With a long career in international aid and war zones behind him, former New Zealander of the Year David Shearer lasted just 20 months as Leader of the Opposition. Yesterday his successor made him shadow minister of foreign affairs.
1. What's the song you've played most on your guitar since standing down as Labour leader?
Steve Earle's Goodbye. It's a great song and I play it a lot anyway but it seemed appropriate. It's a love song, actually.
2. What's your best advice for David Cunliffe?
I wouldn't advise him. Every leader should follow their own path.
3. What did you learn most about yourself over the past 20 months?
That my own instincts were more reliable than any advice I received and I should have listened to them more. When you're in that role there are a lot of voices talking to you. I have a good feel for what most people in New Zealand think and a lot of the time I listened to other people rather than myself. You respect your colleagues, but I should have respected myself more.
4. How does Leader of the Opposition rank in the list of odious jobs?
Well, I've never had a kid come up to me and say "Hey, I want to be leader of the opposition when I grow up!" Its reputation as the worst job in politics is richly deserved.
5. What was your wife's reaction when you phoned to say you were stepping down?
I didn't phone.
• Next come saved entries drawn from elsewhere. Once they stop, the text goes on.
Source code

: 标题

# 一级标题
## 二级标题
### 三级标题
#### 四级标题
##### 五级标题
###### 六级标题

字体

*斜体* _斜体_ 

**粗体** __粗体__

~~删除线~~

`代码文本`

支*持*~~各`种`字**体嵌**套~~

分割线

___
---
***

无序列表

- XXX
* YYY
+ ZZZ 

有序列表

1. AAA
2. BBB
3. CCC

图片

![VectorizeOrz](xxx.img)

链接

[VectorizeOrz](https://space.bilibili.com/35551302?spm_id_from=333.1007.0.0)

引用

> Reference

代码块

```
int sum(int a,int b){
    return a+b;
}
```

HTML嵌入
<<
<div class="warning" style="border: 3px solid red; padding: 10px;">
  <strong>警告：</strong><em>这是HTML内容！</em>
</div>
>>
I flew home to tell her. She was relieved but she was also pretty angry. She's fiercely loyal and values that in others. I was a bit worried about my kids. My daughter said "oh good". She'd read something on the web that day and said "I know you're a politician but you're also a person with feelings". It was quite perceptive actually.
6. Afghanistan or Wellington?
Wellington, although it's probably safer in Afghanistan: you generally know which direction the bullets are coming from.
7. What's the most important lesson learned from your parents?
Honesty, integrity, compassion. The strength of the family I grew up in was the foundation for everything I've done since. I just wish everybody could have such a good start in life. I've always felt very secure in my own skin, probably because of that upbringing. Of course I look at situations and think I could have done that better or wish I hadn't done something, but it doesn't ever shake my core beliefs.
8. Do you pray?
I used to. I grew up going to church all my early life but when I was working overseas I got out of the habit.
When you're in situations in the Third World it does make you think about the bigger meaning of life, but on the other hand I have seen every major religion do some of the most horrific things.
My faith in religions was shaken. I haven't prayed in a while. Maybe I should start again!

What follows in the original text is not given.